Industry Rule #4083: Andre Torres
“Industry Rule #4080 / Record company people are shady,” is a line from New York hip hop legends A Tribe Called Quest. Which immediately begs the question: What are the other 4079? In our new series on RBMA, Industry Rule, we’re talking to artists about the rules that they’ve learned throughout their time in the business. Record deals, booking agents, getting your publishing sorted and more. Our latest edition features Wax Poetics editor Andre Torres.
A few years ago, Fania – the legendary NYC salsa imprint asked Torres to help curate a reissue campaign for their enormous catalogue. Using the same attention-to-detail that has made Wax Poetics such an enormous success as a print publication, his team both paid proper tribute and contextualized the music for a new generation. But they also faced a number of problems along the way. Torres details the ups-and-downs of the experience below.
Towards the end of 2009, Wax Poetics was tapped by the new owners of Fania Records to archive and release material from their deep vaults of five decades of Latin music. Our undying efforts to show the connection between vintage and contemporary music had brought us to their attention, and they thought we’d be the perfect organization to bring the catalog to a new generation of fans.
We found ourselves enmeshed in the sobering realities of the new music business, and the place vintage music holds in an already crowded media landscape.
With a team of a dozen project managers and archivists, we set out on a journey that took us from the warehouse of West Side Latino in Jersey City, to the offices and warehouses of Fania in Miami, and back to our home base in Brooklyn. It was our first project of this type and scope, and while we all saw it as an honor and a privilege, it was an exhilarating, overwhelming and, at times, surreal experience. After spending a few months archiving thousands of master tapes, film reels, photos, slides, press clippings, sheet music, contracts and musical instruments, we began the process of mastering, scheduling, pressing and packaging product for release on the market.
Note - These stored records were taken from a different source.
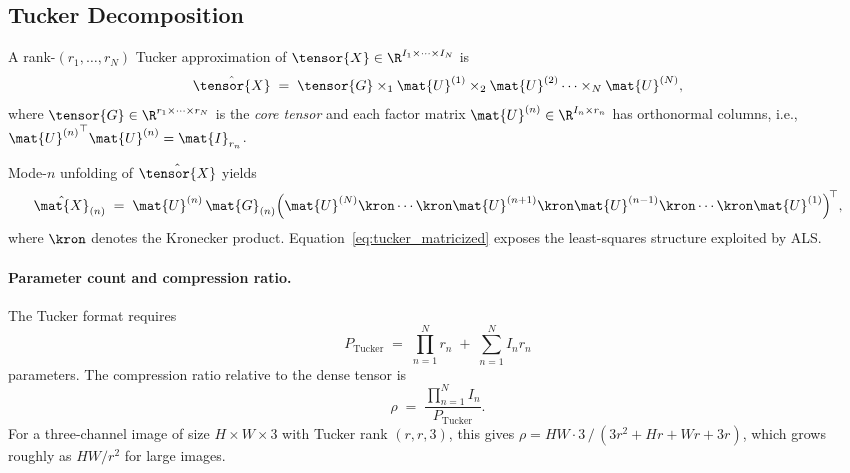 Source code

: \subsection{Tucker Decomposition}
\label{subsec:tucker}

\begin{definition}
  A rank-$(r_1, \ldots, r_N)$ Tucker approximation of
  $\tensor{X} \in \R^{I_1 \times \cdots \times I_N}$ is
  \begin{equation}
    \hat{\tensor{X}}
    \;=\; \tensor{G}
          \times_1 \mat{U}^{(1)}
          \times_2 \mat{U}^{(2)}
          \cdots
          \times_N \mat{U}^{(N)},
    \label{eq:tucker}
  \end{equation}
  where $\tensor{G} \in \R^{r_1 \times \cdots \times r_N}$ is the
  \emph{core tensor} and each factor matrix
  $\mat{U}^{(n)} \in \R^{I_n \times r_n}$ has orthonormal columns,
  i.e., ${\mat{U}^{(n)}}^\top \mat{U}^{(n)} = \mat{I}_{r_n}$.
\end{definition}

Mode-$n$ unfolding of $\hat{\tensor{X}}$ yields
\begin{equation}
  \hat{\mat{X}}_{(n)}
  \;=\; \mat{U}^{(n)}\, \mat{G}_{(n)}
        \Bigl(\mat{U}^{(N)} \kron \cdots \kron \mat{U}^{(n+1)}
              \kron \mat{U}^{(n-1)} \kron \cdots \kron \mat{U}^{(1)}
        \Bigr)^{\!\top},
  \label{eq:tucker_matricized}
\end{equation}
where $\kron$ denotes the Kronecker product.
Equation~\eqref{eq:tucker_matricized} exposes the least-squares structure
exploited by ALS.

\paragraph{Parameter count and compression ratio.}
The Tucker format requires
\begin{equation}
  P_{\mathrm{Tucker}}
  \;=\; \prod_{n=1}^{N} r_n
        \;+\; \sum_{n=1}^{N} I_n r_n
  \label{eq:tucker_params}
\end{equation}
parameters.
The compression ratio relative to the dense tensor is
\begin{equation}
  \rho
  \;=\; \frac{\displaystyle\prod_{n=1}^{N} I_n}
             {P_{\mathrm{Tucker}}}.
  \label{eq:tucker_ratio}
\end{equation}
For a three-channel image of size $H \times W \times 3$ with Tucker rank
$(r, r, 3)$, this gives
$\rho = HW \cdot 3\,/\,(3r^2 + Hr + Wr + 3r)$,
which grows roughly as $HW/r^2$ for large images.


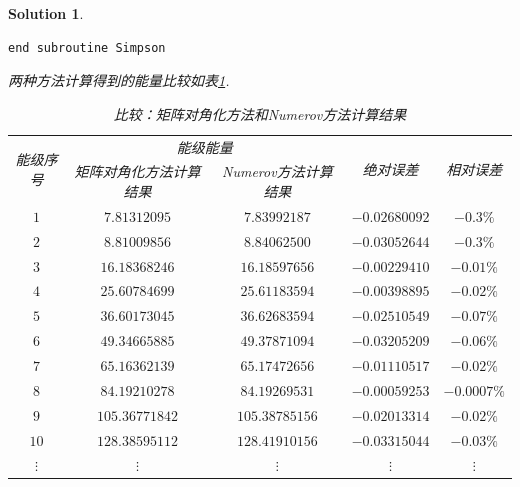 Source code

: \documentclass[UTF8,10pt,a4paper]{article}
\theoremstyle{Problem}
\theoremstyle{Solution}
\newtheorem*{sol}{Solution}
\begin{document}
\begin{sol}
\begin{lstlisting}
end subroutine Simpson
    \end{lstlisting}
    两种方法计算得到的能量比较如表\ref{3}.
    \begin{table}[h]
        \centering
        \caption{比较：矩阵对角化方法和Numerov方法计算结果}
        \label{3}
        \begin{tabular}{ccccc}
            \hline
            \multirow{2}{*}{能级序号} & \multicolumn{2}{c}{能级能量} & \multirow{2}{*}{绝对误差} & \multirow{2}{*}{相对误差}               \\ \cline{2-3}
                                      & 矩阵对角化方法计算结果       & Numerov方法计算结果       &                           &             \\ \hline
            $1$                       & $7.81312095$                 & $7.83992187$              & $-0.02680092$             & $-0.3\%$    \\
            $2$                       & $8.81009856$                 & $8.84062500$              & $-0.03052644$             & $-0.3\%$    \\
            $3$                       & $16.18368246$                & $16.18597656$             & $-0.00229410$             & $-0.01\%$   \\
            $4$                       & $25.60784699$                & $25.61183594$             & $-0.00398895$             & $-0.02\%$   \\
            $5$                       & $36.60173045$                & $36.62683594$             & $-0.02510549$             & $-0.07\%$   \\
            $6$                       & $49.34665885$                & $49.37871094$             & $-0.03205209$             & $-0.06\%$   \\
            $7$                       & $65.16362139$                & $65.17472656$             & $-0.01110517$             & $-0.02\%$   \\
            $8$                       & $84.19210278$                & $84.19269531$             & $-0.00059253$             & $-0.0007\%$ \\
            $9$                       & $105.36771842$               & $105.38785156$            & $-0.02013314$             & $-0.02\%$   \\
            $10$                      & $128.38595112$               & $128.41910156$            & $-0.03315044$             & $-0.03\%$   \\
            $\vdots$                  & $\vdots$                     & $\vdots$                  & $\vdots$                  & $\vdots$    \\

\end{tabular}
\end{table}
\end{sol}
\end{document}
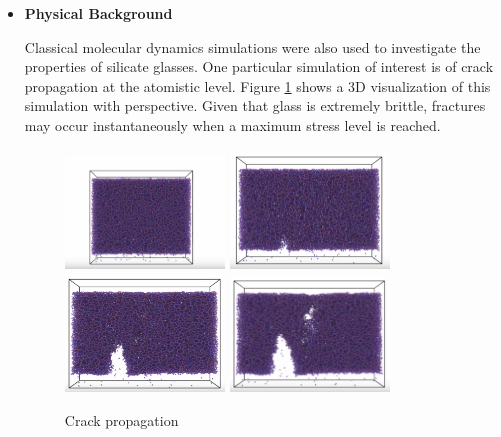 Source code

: \begin{itemize}
\item \textbf{Physical Background} 

Classical molecular dynamics simulations were also used to investigate the properties of silicate glasses. One particular simulation of interest is of crack propagation at the atomistic level. Figure \ref{crack_prop} shows a 3D visualization of this simulation with perspective. Given that glass is extremely brittle, fractures may occur instantaneously when a maximum stress level is reached.
\bigskip
\begin{figure}
    \centering
    \noindent
\includegraphics[width=0.4\textwidth]{picture/frac_prop1.PNG}\hspace{0.2\textwidth}%
\includegraphics[width=0.4\textwidth]{picture/frac_prop2.PNG}\\[2em]
\includegraphics[width=0.4\textwidth]{picture/frac_prop3.PNG}\hspace{0.2\textwidth}%
\includegraphics[width=0.4\textwidth]{picture/frac_prop4.PNG}\par
    \caption{Crack propagation}
    \label{crack_prop}
\end{figure}


\end{itemize}
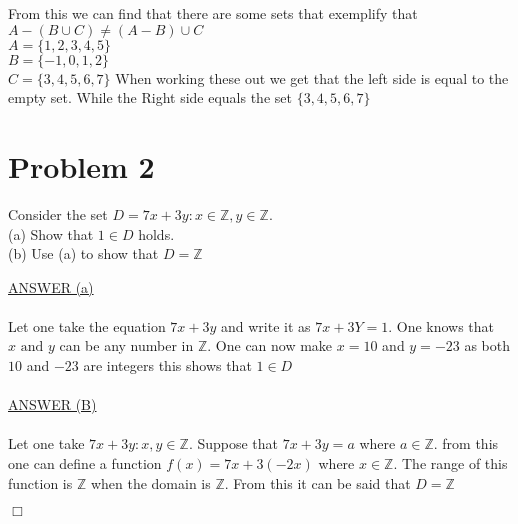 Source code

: \documentclass[12pt]{article}
\begin{document}
From this we can find that there are some sets that exemplify that $A-(B\cup C) \neq (A-B)\cup C$\\
$A = \{1,2,3,4,5\}$\\
$B = \{-1,0,1,2\}$\\
$C = \{3,4,5,6,7\}$
When working these out we get that the left side is equal to the empty set. While the Right side equals the set $\{3,4,5,6,7\}$

\section*{Problem 2}\label{Problem 2}
\begin{center}
        Consider the set $D = {7x+3y : x \in \mathbb{Z}, y \in \mathbb{Z}}$. \\
        (a) Show that $1 \in D$ holds.\\
        (b) Use (a) to show that $D = \mathbb{Z}$ \\
\end{center}
\underline{ANSWER (a)}\\
\\Let one take the equation $7x+3y$ and write it as $7x+3Y = 1$.
One knows that $x \text{ and } y$ can be any number in $\mathbb{Z}$.
One can now make $x=10$ and $y=-23$ as both $10$ and $-23$ are integers this shows that $1 \in D$\\
\\\underline{ANSWER (B)}\\
\\ Let one take $7x + 3y : x,y \in \mathbb{Z}$. Suppose that $7x+3y = a$ where $a\in \mathbb{Z}$.
from this one can define a function  $f(x) = 7x+3(-2x)$ where $x \in \mathbb{Z}$.
The range of this function is $\mathbb{Z}$ when the domain is $\mathbb{Z}$.
From this it can be said that $D = \mathbb{Z}$
\begin{flushright}
        $\Box$
\end{flushright}
\end{document}
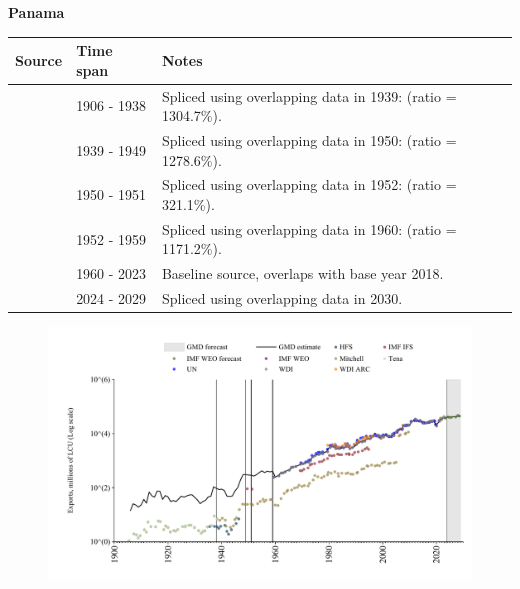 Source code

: \documentclass[12pt,a4paper,landscape]{article}
\begin{document}
\begin{adjustbox}{max totalsize={\paperwidth}{\paperheight},center}
\begin{minipage}[t][\textheight][t]{\textwidth}
\vspace*{0.5cm}
{}
\begin{center}
{\Large\bfseries Panama}
\end{center}
\vspace{0.5cm}
\begin{table}[H]
\centering
\small
\begin{tabular}{|l|l|l|}
\hline
\textbf{Source} & \textbf{Time span} & \textbf{Notes} \\
\hline
\rowcolor{white}\cite{Tena}& 1906 - 1938 &Spliced using overlapping data in 1939: (ratio = 1304.7\%).\\
\rowcolor{lightgray}\cite{Mitchell}& 1939 - 1949 &Spliced using overlapping data in 1950: (ratio = 1278.6\%).\\
\rowcolor{white}\cite{IMF_IFS}& 1950 - 1951 &Spliced using overlapping data in 1952: (ratio = 321.1\%).\\
\rowcolor{lightgray}\cite{Mitchell}& 1952 - 1959 &Spliced using overlapping data in 1960: (ratio = 1171.2\%).\\
\rowcolor{white}\cite{WDI}& 1960 - 2023 &Baseline source, overlaps with base year 2018.\\
\rowcolor{lightgray}\cite{IMF_WEO_forecast}& 2024 - 2029 &Spliced using overlapping data in 2030.\\
\hline
\end{tabular}
\end{table}
\begin{figure}[H]
\centering
\includegraphics[width=\textwidth,height=0.6\textheight,keepaspectratio]{graphs/PAN_exports.pdf}
\end{figure}
\end{minipage}
\end{adjustbox}
\end{document}
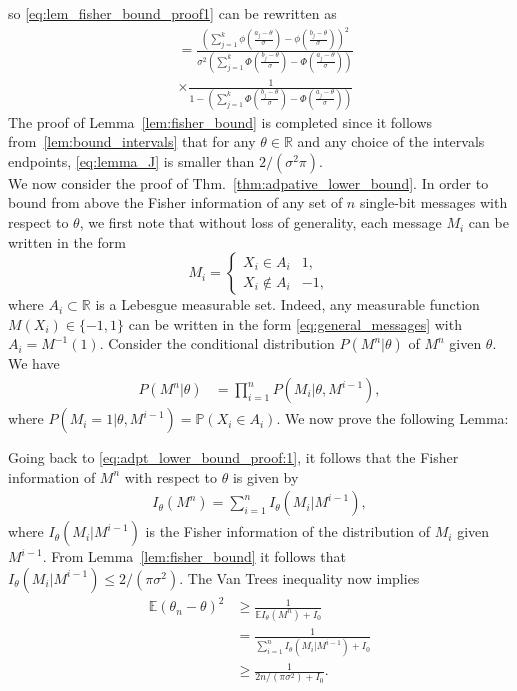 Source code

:\documentclass[letterpaper, conference]{IEEEtran}      %
\begin{document}
so \eqref{eq:lem_fisher_bound_proof1} can be rewritten as
\begin{align}
& =   \frac { \left( \sum_{j=1}^{k} \phi \left(\frac{a_j-\theta}{\sigma} \right) - \phi \left( \frac{b_j-\theta} {\sigma} \right)  \right)^2 } 
{\sigma^2 \left( \sum_{j=1}^k \Phi \left( \frac{b_j-\theta }{\sigma}\right) - \Phi \left( \frac{a_j-\theta }{\sigma}\right)  \right) }  \nonumber \\
& \times \frac {1} 
{1- \left( \sum_{j=1}^k \Phi \left( \frac{b_j-\theta }{\sigma}\right) - \Phi \left( \frac{a_j-\theta }{\sigma}\right)  \right) } 
\label{eq:lemma_J}
\end{align}
The proof of Lemma~\ref{lem:fisher_bound} is completed since it follows from~\ref{lem:bound_intervals} that for any $\theta \in \mathbb R$ and any choice of the intervals endpoints, \eqref{eq:lemma_J} is smaller than $2/(\sigma^2 \pi)$. \\


We now consider the proof of Thm.~\ref{thm:adpative_lower_bound}. In order to bound from above the Fisher information of any set of $n$ single-bit messages with respect to $\theta$, we first note that without loss of generality, each message $M_i$ can be written in the form
\begin{equation}
\label{eq:general_messages}
M_i = \begin{cases}
X_i \in A_i & 1, \\
X_i \notin A_i & -1,
\end{cases} 
\end{equation}
where $A_i \subset \mathbb R$ is a Lebesgue measurable set. Indeed, any measurable function $M(X_i) \in \{-1,1\}$ can be written in the form \eqref{eq:general_messages} with $A_i = M^{-1}(1)$. Consider the conditional distribution $P({M^n|\theta})$ of $M^n$ given $\theta$. We have 
\begin{align}
P\left( M^n | \theta \right) & =  \prod_{i=1}^n P\left(M_i | \theta, M^{i-1} \right), \label{eq:adpt_lower_bound_proof:1}
\end{align}
where $P\left(M_i =1 | \theta, M^{i-1}  \right) = \mathbb P\left( X_i \in A_i\right)$. We now prove the following Lemma:



Going back to \eqref{eq:adpt_lower_bound_proof:1}, it follows that the Fisher information of $M^n$ with respect to $\theta$ is given by 
\begin{align}
I_\theta(M^n) = \sum_{i=1}^n I_\theta (M_i|M^{i-1}),
\label{eq:fisher_information}
\end{align}
where $I_\theta (M_i|M^{i-1})$ is the Fisher information of the distribution of $M_i$ given $M^{i-1}$. From Lemma~\ref{lem:fisher_bound} it follows that $I_\theta (M_i|M^{i-1}) \leq 2/(\pi \sigma^2)$. The Van Trees inequality \cite{van2004detection, gill1995applications} now implies 
\begin{align*}
\mathbb E \left( \theta_n - \theta \right)^2 &  \geq \frac{1}{ \mathbb E I_\theta(M^n) + I_0} \\
& = \frac{1}{ \sum_{i=1}^n I_\theta (M_i | M^{i-1} ) + I_0} \\
& \geq \frac{1}{ 2n/(\pi \sigma^2) + I_0}.
\end{align*}
\end{document}
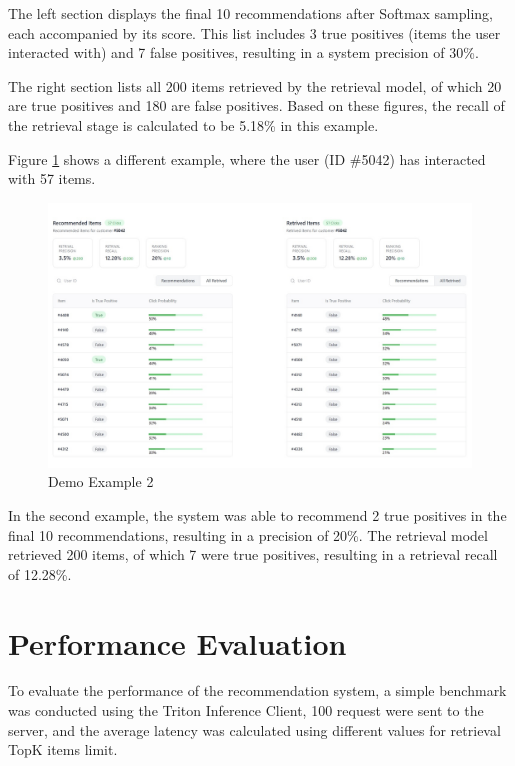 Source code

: The left section displays the final 10 recommendations after Softmax sampling, each accompanied by its score. This list includes 3 true positives (items the user interacted with) and 7 false positives, resulting in a system precision of 30\%.

The right section lists all 200 items retrieved by the retrieval model, of which 20 are true positives and 180 are false positives. Based on these figures, the recall of the retrieval stage is calculated to be 5.18\% in this example.

Figure \ref{fig: Demo2} shows a different example, where the user (ID \#5042) has interacted with 57 items.

\begin{figure}[H]
    \centering
    \includegraphics[width=\textwidth]{assets/demo_2.jpeg}
    \caption{Demo Example 2}
    \label{fig: Demo2}
\end{figure}

In the second example, the system was able to recommend 2 true positives in the final 10 recommendations, resulting in a precision of 20\%. 
The retrieval model retrieved 200 items, of which 7 were true positives, resulting in a retrieval recall of 12.28\%.


\section{Performance Evaluation}

To evaluate the performance of the recommendation system, a simple benchmark was conducted using the Triton Inference Client,
 100 request were sent to the server, and the average latency was calculated using different values for retrieval TopK items limit.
With a newfound appreciation for the depth of the catalog, we were eager to dig below the surface the previous owners had only scratched at. But we soon found ourselves enmeshed in the sobering realities of the new music business, and the place vintage music holds in an already crowded media landscape. In the end, it was one of the greatest experiences I’ve ever had, but there were a few lessons gleaned for anyone attempting to travel down that road in the future.
You’ve got to give the people what they want.
Our approach was simple: we wouldn’t try to reinvent the wheel. We knew that Fania wasn’t just any salsa label – it was the salsa label. There were certain expectations we weren’t only trying to meet, but surpass. We worked with the owners to make sure we gave the people what they wanted, but we also wanted to hit collectors with some off-the-radar joints.
So while we turned out material of usual suspects like Hector Lavoe and Eddie Palmieri, we also wanted to expose the work of unsung heroes like Markolino Dimond and Bobby Paunetto in order to tell the complete story. We wanted to show that Fania wasn’t just about salsa.
The new decade found a generation of kids who didn’t know Willie Colon from Bing Crosby.
We were careful to keep the general market material to strictly CD and MP3, and save the rarer joints for vinyl. But even though we managed to release a number of hidden gems, the marketplace began to rear its ugly head. In the label’s history, Hector Lavoe had outsold all other artists combined. Even salsa-obsessed fans weren’t necessarily interested in the unearthed or slept-on gems. That’s why most labels simply reissue the same material year after year while other great catalog sits and rots forever. It’s the law of the marketplace.
We had some lofty ideas of hipping people to quiet game changers, but most people just wanted to hear Hector Lavoe. In the midst of a music industry meltdown and restructuring, everything needs to be a home run. It became clear that the economics of reissuing a large catalog in this new music business dictate that, despite its rarity and quality, some material will never see the light of day.
Timing is everything. (Part I)
Though we were looking at a catalog of over 20,000 tracks, of which only a fraction had been released, there was no way to anticipate the buyer’s fatigue even the most die-hard Fania fans were experiencing. Some of these people had been riding with the label for almost four decades at that point. Just a year before, under different ownership, they had seen the release of eight albums a month of poorly remastered and packaged material. Bulk reissuing of the catalog had saturated the market. It just wasn’t possible for fans to keep coming out of pocket for new remasters month after month even if ours did sound, look and read better.
Timing is everything. (Part II)
When you’re reissuing catalog, not only do you have to consider the original audience, but also the new generation of fans you’re trying to connect with. It’s all about timing. If you’re lucky, there’s a group of hungry kids eager to incorporate those old sounds into their lives. You really only get one shot to strike that chord, and you better do it right. Not only was our timing bad, but that shot wasn’t ours to begin with. By the time we were called in, waves of releases had already hit the market years before. Fania’s A-list artists alone were enough to keep fans busy most of the decade. While Willie Colon may have reverberated with that audience, the new decade found a generation of kids who didn’t know Willie Colon from Bing Crosby. They weren’t necessarily looking to the same vintage music for inspiration. We never got the chance to tap into the deep well of artists they were looking for, and chances are, no one ever will.